Common Vulnerabilities and Exposures assigned an identifier CVE-2010-0654 to the following vulnerability: Mozilla Firefox permits cross-origin loading of CSS stylesheets even when the stylesheet download has an incorrect MIME type and the stylesheet document is malformed, which allows remote HTTP servers to obtain sensitive information via a crafted document. http://code.google.com/p/chromium/issues/detail?id=9877 The above CVE description is a bit misleading. They mention Firefox, but point to a Google Chrome bug report. This issue affects Gecko-based browsers as well as WebKit-based browsers, with a more detailed writeup written by Chris Evans: http://scarybeastsecurity.blogspot.com/2009/12/generic-cross-browser-cross-domain.html and an upstream WebKit bug report (currently not public): https://bugs.webkit.org/show_bug.cgi?id=29820 I imagine there must also be a corresponding Mozilla bug regarding this as Chris' blog post does indicate they have discussed this issue with Mozilla.

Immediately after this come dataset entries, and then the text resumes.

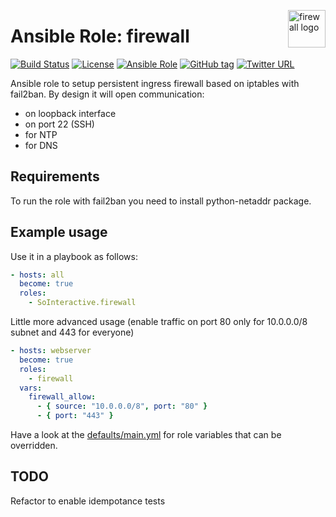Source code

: <p><img src="http://www.kvmtechnologia.hu/images/stories/firewall.jpg" alt="firewall logo" title="firewall" align="right" height="60" /></p>

Ansible Role: firewall
======================

[![Build Status](https://travis-ci.org/SoInteractive/ansible-firewall.svg?branch=master)](https://travis-ci.org/SoInteractive/ansible-firewall) [![License](https://img.shields.io/badge/license-MIT%20License-brightgreen.svg)](https://opensource.org/licenses/MIT) [![Ansible Role](https://img.shields.io/badge/ansible%20role-SoInteractive.firewall-blue.svg)](https://galaxy.ansible.com/SoInteractive/firewall/) [![GitHub tag](https://img.shields.io/github/tag/sointeractive/ansible-firewall.svg)](https://github.com/SoInteractive/ansible-firewall/tags) [![Twitter URL](https://img.shields.io/twitter/follow/sointeractive.svg?style=social&label=Follow%20%40SoInteractive)](https://twitter.com/sointeractive)

Ansible role to setup persistent ingress firewall based on iptables with fail2ban.
By design it will open communication:
  - on loopback interface
  - on port 22 (SSH)
  - for NTP
  - for DNS

Requirements
------------

To run the role with fail2ban you need to install python-netaddr package.

Example usage
-------------

Use it in a playbook as follows:
```yaml
- hosts: all
  become: true
  roles:
    - SoInteractive.firewall
```

Little more advanced usage (enable traffic on port 80 only for 10.0.0.0/8 subnet and 443 for everyone)
```yaml
- hosts: webserver
  become: true
  roles:
    - firewall
  vars:
    firewall_allow:
      - { source: "10.0.0.0/8", port: "80" }
      - { port: "443" }
```

Have a look at the [defaults/main.yml](defaults/main.yml) for role variables
that can be overridden.

TODO
----

Refactor to enable idempotance tests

Ah, I see what happened here. CVE-2010-0654 is assigned to Firefox, while CVE-2010-0651 is assigned to WebKit. Presumably other browsers that fix this flaw will receive their own CVE names (i.e. IE and Opera, etc.).
This has now been addressed upstream: http://www.mozilla.org/security/announce/2010/mfsa2010-46.html Google security researcher Chris Evans reported that data can be read across domains by injecting bogus CSS selectors into a target site and then retrieving the data using JavaScript APIs. If an attacker can inject opening and closing portions of a CSS selector into points A and B of a target page, then the region between the two injection points becomes readable to JavaScript through, for example, the getComputedStyle() API.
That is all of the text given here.